Richness, phylogenetic and functional diversityCombining the different approaches to estimate diversity based on similarity patterns among MOTUs or ASVs may help to understand processes underlying patterns. Here we briefly discuss two possibilities to deal with these approaches (Fig. 3). First, consider the relationship between richness (obtained by counting MOTUs or ASVs) and PD for different localities. Even though PD and richness are intrinsically correlated, deviations from this expectation can suggest a structured diversification process along gradients (Safi et al., 2011). For instance, if PD is lower than expected by the richness in a given locality, it can suggest a recent acceleration of diversification rates due to fast speciation events (Fig. 3A).
Theoretical interpretations of the deviations of Phylogenetic Diversity (PD) against richness (A) and of Functional Diversity against PD (B). For eDNA metabarcoding, richness is usually estimated by counting basic units such as Molecular Operational Taxonomic Units (MOTUs) or Amplicon Sequence Variants (ASVs), and functional diversity would be obtained by sequencing functional genes involved in adaptive metabolic or developmental pathways that could be directly driven by environmental variation.

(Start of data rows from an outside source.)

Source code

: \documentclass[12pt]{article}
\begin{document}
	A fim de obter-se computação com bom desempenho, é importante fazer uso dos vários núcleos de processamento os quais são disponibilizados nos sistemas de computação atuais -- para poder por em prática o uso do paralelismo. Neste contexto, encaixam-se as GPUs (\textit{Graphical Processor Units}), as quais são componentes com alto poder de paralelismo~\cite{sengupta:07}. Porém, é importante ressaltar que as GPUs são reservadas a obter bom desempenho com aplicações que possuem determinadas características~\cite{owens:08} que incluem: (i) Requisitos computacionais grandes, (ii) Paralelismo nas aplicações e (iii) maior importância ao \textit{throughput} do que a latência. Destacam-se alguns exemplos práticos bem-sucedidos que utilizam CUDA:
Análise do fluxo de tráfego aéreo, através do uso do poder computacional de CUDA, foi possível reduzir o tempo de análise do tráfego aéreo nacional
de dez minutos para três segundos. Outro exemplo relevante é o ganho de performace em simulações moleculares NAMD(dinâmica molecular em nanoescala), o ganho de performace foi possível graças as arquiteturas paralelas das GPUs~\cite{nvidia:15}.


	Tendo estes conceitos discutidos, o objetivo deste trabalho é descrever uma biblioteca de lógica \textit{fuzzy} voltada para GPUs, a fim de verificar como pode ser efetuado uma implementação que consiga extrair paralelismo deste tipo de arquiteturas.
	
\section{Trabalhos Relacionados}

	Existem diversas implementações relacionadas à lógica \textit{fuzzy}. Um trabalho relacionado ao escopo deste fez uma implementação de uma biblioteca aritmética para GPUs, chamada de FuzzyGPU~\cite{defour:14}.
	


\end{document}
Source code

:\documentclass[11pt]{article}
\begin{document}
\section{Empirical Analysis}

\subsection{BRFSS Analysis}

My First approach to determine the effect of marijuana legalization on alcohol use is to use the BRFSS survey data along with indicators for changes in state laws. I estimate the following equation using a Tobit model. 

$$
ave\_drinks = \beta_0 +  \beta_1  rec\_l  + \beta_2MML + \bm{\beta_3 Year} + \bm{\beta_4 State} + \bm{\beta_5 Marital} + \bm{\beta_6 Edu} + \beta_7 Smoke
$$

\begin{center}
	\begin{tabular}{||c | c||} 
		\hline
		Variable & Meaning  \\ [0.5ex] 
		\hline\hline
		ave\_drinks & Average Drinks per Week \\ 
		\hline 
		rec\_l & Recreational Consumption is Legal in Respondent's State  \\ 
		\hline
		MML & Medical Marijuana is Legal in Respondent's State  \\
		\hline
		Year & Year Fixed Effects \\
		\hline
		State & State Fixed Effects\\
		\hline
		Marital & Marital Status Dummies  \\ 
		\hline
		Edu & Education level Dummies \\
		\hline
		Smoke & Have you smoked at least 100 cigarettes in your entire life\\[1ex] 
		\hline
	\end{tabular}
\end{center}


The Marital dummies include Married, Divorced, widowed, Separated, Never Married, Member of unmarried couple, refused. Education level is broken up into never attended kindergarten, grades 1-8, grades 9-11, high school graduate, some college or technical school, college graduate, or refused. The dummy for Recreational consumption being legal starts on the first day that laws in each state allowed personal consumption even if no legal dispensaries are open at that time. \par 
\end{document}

A second important issue is related to the relationship between phylogenetic and functional diversity. Following Swenson (2019), we can evaluate the relationship between phylogenetic (PD) and functional diversity (FD) under two distinct, even though not mutually exclusive, reasonings. First, phylogenies can be used as a backbone for understanding patterns of functional diversity and variation in the assemblages. This reasoning is similar to the one previously discussed for the relationship between richness and PD, even though it is important to emphasize that the relationship is mediated by the evolutionary dynamics underlying functional characteristics (Mazel et al., 2018). The second reasoning assumes that PD can be used as a surrogate for FD, when functional data are unavailable (e.g., Cadotte et al., 2011).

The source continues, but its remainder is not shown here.